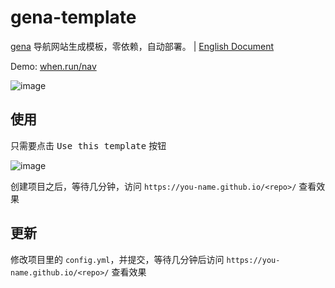 # gena-template

[gena](https://github.com/x1ah/gena) 导航网站生成模板，零依赖，自动部署。 | [English Document](https://github.com/x1ah/gena-template/blob/master/README_EN.md)

Demo: [when.run/nav](https://when.run/nav/)

![image](https://user-images.githubusercontent.com/14919255/115016835-3395f900-9ee8-11eb-90d7-5ed816f59872.png)


## 使用

只需要点击 <kbd>Use this template</kbd> 按钮

![image](https://user-images.githubusercontent.com/14919255/114821045-8ee5bf80-9df2-11eb-9d17-d617c946b65e.png)

创建项目之后，等待几分钟，访问 `https://you-name.github.io/<repo>/` 查看效果

## 更新

修改项目里的 `config.yml`，并提交，等待几分钟后访问 `https://you-name.github.io/<repo>/` 查看效果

****************************************

▸ WHAT TO WORK ON: Would you show each line of the material above that contains the string "image"?

▸ RESPONSE TO THIS TASK:
![image](https://user-images.githubusercontent.com/14919255/115016835-3395f900-9ee8-11eb-90d7-5ed816f59872.png)
![image](https://user-images.githubusercontent.com/14919255/114821045-8ee5bf80-9df2-11eb-9d17-d617c946b65e.png)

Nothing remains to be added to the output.